Arzum’un kaç ürün kategorisi var?
6 ana kategorimiz var, üç tanesi mutfağa ait. Birincisi doğrayıcıların, mikserlerin bulunduğu gıda hazırlama; ikincisi tost makineleri ve fritözlerin bulunduğu pişirme kategorisi; üçüncüsü ise çay ve kahve makinalarının olduğu sıcak içecek hazırlama kategorisi. Diğer üç ana kategorimizi ise kişisel bakımı içeren performans kategorisi; süpürgelerin bulunduğu temizlik kategorisi ve ütü kategorisi oluşturuyor. Arzum bunların hepsinde var hatta gıda hazırlamada, saç kurutma ve pişirme alanlarında hem adette hem de ciroda pazar lideri. Bizim için çok gurur verici bir durum. Saç şekillendirmede de ikinci sıradayız şu an, yakında hem adet hem ciroda pazar lideri olmasını bekliyoruz.

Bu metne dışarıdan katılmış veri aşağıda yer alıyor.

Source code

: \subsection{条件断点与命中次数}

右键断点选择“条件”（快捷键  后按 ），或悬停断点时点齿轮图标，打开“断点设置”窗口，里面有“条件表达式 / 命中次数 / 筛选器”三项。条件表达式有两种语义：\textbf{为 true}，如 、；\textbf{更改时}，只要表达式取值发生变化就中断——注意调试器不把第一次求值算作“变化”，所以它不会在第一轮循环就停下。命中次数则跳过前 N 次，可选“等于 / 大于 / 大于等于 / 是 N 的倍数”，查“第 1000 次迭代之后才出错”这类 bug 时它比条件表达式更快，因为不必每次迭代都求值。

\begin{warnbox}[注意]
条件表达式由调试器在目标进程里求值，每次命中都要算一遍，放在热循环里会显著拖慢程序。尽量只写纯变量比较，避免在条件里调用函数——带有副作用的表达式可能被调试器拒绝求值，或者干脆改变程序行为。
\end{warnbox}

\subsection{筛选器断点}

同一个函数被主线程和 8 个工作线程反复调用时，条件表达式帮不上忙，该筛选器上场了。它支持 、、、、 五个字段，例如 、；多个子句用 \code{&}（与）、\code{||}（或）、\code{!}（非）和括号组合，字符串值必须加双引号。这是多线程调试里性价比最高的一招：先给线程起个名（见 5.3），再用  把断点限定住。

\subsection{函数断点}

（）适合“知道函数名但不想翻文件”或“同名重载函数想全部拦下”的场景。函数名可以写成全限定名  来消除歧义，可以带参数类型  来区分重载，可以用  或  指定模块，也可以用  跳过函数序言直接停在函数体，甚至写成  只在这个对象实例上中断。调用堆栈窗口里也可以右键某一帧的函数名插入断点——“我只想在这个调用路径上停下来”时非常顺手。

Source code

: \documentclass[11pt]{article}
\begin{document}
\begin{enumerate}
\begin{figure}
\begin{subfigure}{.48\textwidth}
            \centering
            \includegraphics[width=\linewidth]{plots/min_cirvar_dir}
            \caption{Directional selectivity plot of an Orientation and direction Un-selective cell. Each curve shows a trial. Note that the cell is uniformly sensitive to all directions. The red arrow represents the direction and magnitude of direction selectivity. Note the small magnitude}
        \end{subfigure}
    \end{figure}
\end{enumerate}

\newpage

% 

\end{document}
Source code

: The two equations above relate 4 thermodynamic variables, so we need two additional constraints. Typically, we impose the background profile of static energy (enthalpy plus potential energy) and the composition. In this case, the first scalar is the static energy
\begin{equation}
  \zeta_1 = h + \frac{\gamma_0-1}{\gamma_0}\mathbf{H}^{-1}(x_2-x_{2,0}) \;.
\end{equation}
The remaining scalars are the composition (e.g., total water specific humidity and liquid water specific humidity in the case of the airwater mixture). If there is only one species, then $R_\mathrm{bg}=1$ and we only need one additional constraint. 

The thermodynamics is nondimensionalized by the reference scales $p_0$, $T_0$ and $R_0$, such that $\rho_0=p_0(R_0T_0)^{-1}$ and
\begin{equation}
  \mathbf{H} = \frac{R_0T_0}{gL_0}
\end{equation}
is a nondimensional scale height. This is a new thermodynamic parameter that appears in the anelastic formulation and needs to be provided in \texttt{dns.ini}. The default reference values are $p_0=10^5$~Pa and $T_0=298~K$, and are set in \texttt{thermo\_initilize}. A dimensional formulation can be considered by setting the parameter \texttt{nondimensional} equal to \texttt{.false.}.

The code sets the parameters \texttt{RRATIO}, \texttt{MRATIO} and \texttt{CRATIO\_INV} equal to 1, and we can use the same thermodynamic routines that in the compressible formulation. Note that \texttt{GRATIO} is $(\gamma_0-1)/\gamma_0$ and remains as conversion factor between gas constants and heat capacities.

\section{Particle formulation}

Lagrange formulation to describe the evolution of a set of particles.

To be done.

Küçük ev aletleri deyince akla ilk olarak Arzum geliyor. Buradaki başarıyı nasıl yakaladınız?
İstikrar çok önemli. Tüketici yapmayı vadettiğiniz şeyi sürekli yaptığınızı görmek istiyor. Samimiyeti ve o tekrarlanabilirliği de görmek istiyor. Arzum 52 yıl önce kurulmuş bir marka; tutkusu, azmi, amatör ruhla çalışması, samimiyeti 52 yıldan beri hiç değişmemiş. İlkelerini her zaman her yerde duruma göre değiştirmemiş, tüketicisine aynı duruşu sergilemiş. Yaptığımız araştırmalarda hep gördüğümüz “Ailenin markası”, “Evin kızı”, “Arzum bizim marka”, “Annemin de var benim de var” duygusundan çok memnunuz.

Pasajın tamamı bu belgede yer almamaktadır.